HONOLULU ADVERTISER December 16, 2007
BY LISA SCONTRAS
Custom Publishing Group
Want to get a better interest rate on your home mortgage? A better deal on a car? A better job?

“Having a good credit score can impact many facets of your life,” says Marie Imanaka, area sales manager in Hawaii at Wells Fargo Home Mortgage. “Employers often check the credit rating of prospective employees. A solid credit rating reflects positively on your ability to manage your job responsibly.”
According to Imanaka, a good credit rating also tells prospective landlords that you are a person who is more likely to pay the rent on time.
“Banks look more favorably if you have a good credit history,” she says. “Good credit is important to secure financing when buying furniture, a computer, a car and even a home.”
Unfortunately, most people don’t even know what their credit score is. Creditors are not required to tell you what your score is, and it doesn’t normally show up on your credit report. But there are steps you can take to improve your creditworthiness.
First, a quick lesson in how a person’s credit score is determined. Most lenders use a FICO score — a numeric calculation by Fair Isaac Corporation — to determine an objective measure of your credit risk. Scores range from 300 to a perfect 850 with the average around 700.
“The higher the score, the better the deal one can receive from lenders,” says Jim Kwan- Sui Mao, Realtor and Partner at Prudential Locations.
Mao is referring to lower interest rates, fewer points and less fees — all benefits of being less of a risk to the banks and the investors.
Five basic factors that determine your credit score:
1. Your payment history. (approximately 35 percent of your score)
Imanaka says the most significant impact on you score is paying your bills on time.
2. Amounts that you owe (30 percent)
“Part of the science of credit scoring is determining how much debt is too much,” she says. “While you don’t want to have too many accounts open, it’s good to have more than one, so that you’re not using too much of one account’s available credit limit.”
In some cases, she explains that having a very small balance without missing payments shows you’ve managed credit responsibly, and may be slightly better than having no balance. Owing a lot of money on numerous accounts suggests to lenders that you may be overextended and more likely to make late payments.
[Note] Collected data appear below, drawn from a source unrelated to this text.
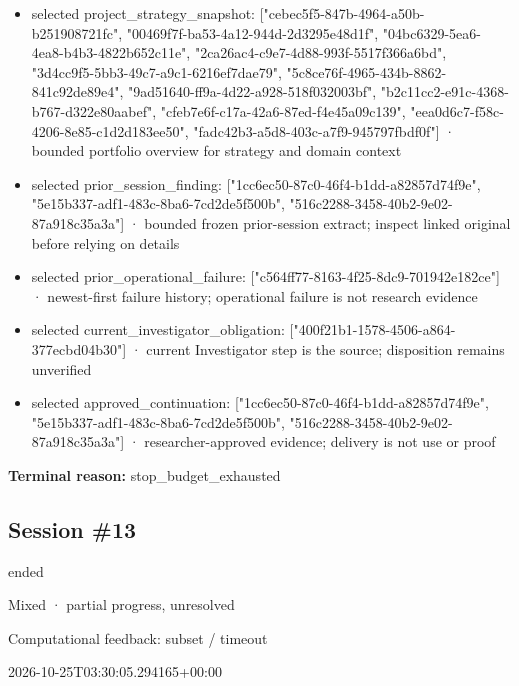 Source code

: \documentclass[11pt]{article}
\begin{document}
\begin{itemize}
\item selected project\_strategy\_snapshot: ["cebec5f5-847b-4964-a50b-b251908721fc", "00469f7f-ba53-4a12-944d-2d3295e48d1f", "04bc6329-5ea6-4ea8-b4b3-4822b652c11e", "2ca26ac4-c9e7-4d88-993f-5517f366a6bd", "3d4cc9f5-5bb3-49c7-a9c1-6216ef7dae79", "5c8ce76f-4965-434b-8862-841c92de89e4", "9ad51640-ff9a-4d22-a928-518f032003bf", "b2c11cc2-e91c-4368-b767-d322e80aabef", "cfeb7e6f-c17a-42a6-87ed-f4e45a09c139", "eea0d6c7-f58c-4206-8e85-c1d2d183ee50", "fadc42b3-a5d8-403c-a7f9-945797fbdf0f"] · bounded portfolio overview for strategy and domain context
\item selected prior\_session\_finding: ["1cc6ec50-87c0-46f4-b1dd-a82857d74f9e", "5e15b337-adf1-483c-8ba6-7cd2de5f500b", "516c2288-3458-40b2-9e02-87a918c35a3a"] · bounded frozen prior-session extract; inspect linked original before relying on details
\item selected prior\_operational\_failure: ["c564ff77-8163-4f25-8dc9-701942e182ce"] · newest-first failure history; operational failure is not research evidence
\item selected current\_investigator\_obligation: ["400f21b1-1578-4506-a864-377ecbd04b30"] · current Investigator step is the source; disposition remains unverified
\item selected approved\_continuation: ["1cc6ec50-87c0-46f4-b1dd-a82857d74f9e", "5e15b337-adf1-483c-8ba6-7cd2de5f500b", "516c2288-3458-40b2-9e02-87a918c35a3a"] · researcher-approved evidence; delivery is not use or proof
\end{itemize}
\textbf{Terminal reason:} stop\_budget\_exhausted\par
\subsection{Session \#13}
\begin{description}[style=nextline,font=\normalfont\bfseries,leftmargin=0pt,labelsep=0pt]
\item[Execution status] ended
\item[Outcome] Mixed · partial progress, unresolved
\item[Strategy] Computational feedback: subset / timeout
\item[Started] 2026-10-25T03:30:05.294165+00:00
\end{description}
\end{document}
3. Length of your credit history ( 15 percent)
Lenders want to see that you can responsibly manage your credit accounts over time.
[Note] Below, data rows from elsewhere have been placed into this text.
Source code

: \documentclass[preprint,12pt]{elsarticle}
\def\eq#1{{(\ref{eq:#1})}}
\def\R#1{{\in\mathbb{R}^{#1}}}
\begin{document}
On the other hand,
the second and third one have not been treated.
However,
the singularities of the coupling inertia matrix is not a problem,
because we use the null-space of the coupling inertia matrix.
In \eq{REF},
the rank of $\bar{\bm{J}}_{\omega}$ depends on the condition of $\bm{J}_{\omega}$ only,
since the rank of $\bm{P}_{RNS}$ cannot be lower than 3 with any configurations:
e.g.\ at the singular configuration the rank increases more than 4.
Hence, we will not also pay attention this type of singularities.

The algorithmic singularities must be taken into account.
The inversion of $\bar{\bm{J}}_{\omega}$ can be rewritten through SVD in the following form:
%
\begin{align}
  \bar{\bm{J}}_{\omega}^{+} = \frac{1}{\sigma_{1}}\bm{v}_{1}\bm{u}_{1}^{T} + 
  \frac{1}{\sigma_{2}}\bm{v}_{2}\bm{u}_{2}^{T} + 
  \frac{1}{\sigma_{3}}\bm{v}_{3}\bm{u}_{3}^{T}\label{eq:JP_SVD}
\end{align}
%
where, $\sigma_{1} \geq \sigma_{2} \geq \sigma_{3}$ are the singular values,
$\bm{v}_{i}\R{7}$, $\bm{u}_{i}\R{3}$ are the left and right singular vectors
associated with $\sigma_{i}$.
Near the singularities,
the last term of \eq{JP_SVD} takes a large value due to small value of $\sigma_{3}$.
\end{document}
4. Getting new credit (10 percent)
Opening new accounts responsibly and paying them off on time will raise your score in the long run.
5. Manage a healthy mix of types of credit (10 percent)
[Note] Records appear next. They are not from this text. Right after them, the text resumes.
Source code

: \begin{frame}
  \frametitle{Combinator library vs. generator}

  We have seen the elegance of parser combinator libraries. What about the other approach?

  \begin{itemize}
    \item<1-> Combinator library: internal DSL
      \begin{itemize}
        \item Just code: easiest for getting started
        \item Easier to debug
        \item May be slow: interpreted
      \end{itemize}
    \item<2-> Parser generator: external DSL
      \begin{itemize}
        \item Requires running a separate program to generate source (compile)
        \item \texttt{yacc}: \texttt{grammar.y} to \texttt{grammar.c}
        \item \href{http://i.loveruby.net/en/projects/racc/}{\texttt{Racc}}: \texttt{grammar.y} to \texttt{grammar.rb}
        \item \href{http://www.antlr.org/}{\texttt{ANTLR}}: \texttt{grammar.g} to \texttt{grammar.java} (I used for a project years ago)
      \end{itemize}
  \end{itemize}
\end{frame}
Your FICO score will reflect your mix of credit cards, retail accounts, installment loans, finance company accounts and mortgage loans, etc., she explains. While a healthy mix will improve your score, it is not necessary to have one of each and it’s not a good idea to open accounts you don’t intend to use.
“Lenders look at many things when making a credit decision, including your income, employment history, and the kind of credit you’re requesting,” Imanaka adds. “But none of these factors are included in your FICO score.”
If your score is low, Mao recommends reducing your outstanding debt. He says credit card debt is the worst kind of debt for two reasons — the high interest rate you pay on what you owe and the ease with which they are used.
“If there is too much credit card debt, one needs to reduce the number of debts and the amount of debt in that order,” he says. “This may mean paying off the credit cards with the lower balances and cancel the cards. Keep only one or two. Or it means consolidate credit card balances to one or two cards, cancel the no-balance extra cards and begin to payoff the balance by paying more than the minimum payment to reduce the principal.”
Most importantly, he urges his clients not to so freely use credit cards — don’t buy it if you can’t pay cash.
“The best way to repair a low credit score is to pay back debts and stop spending on items you cannot afford to pay back within a couple of months,” says Mao.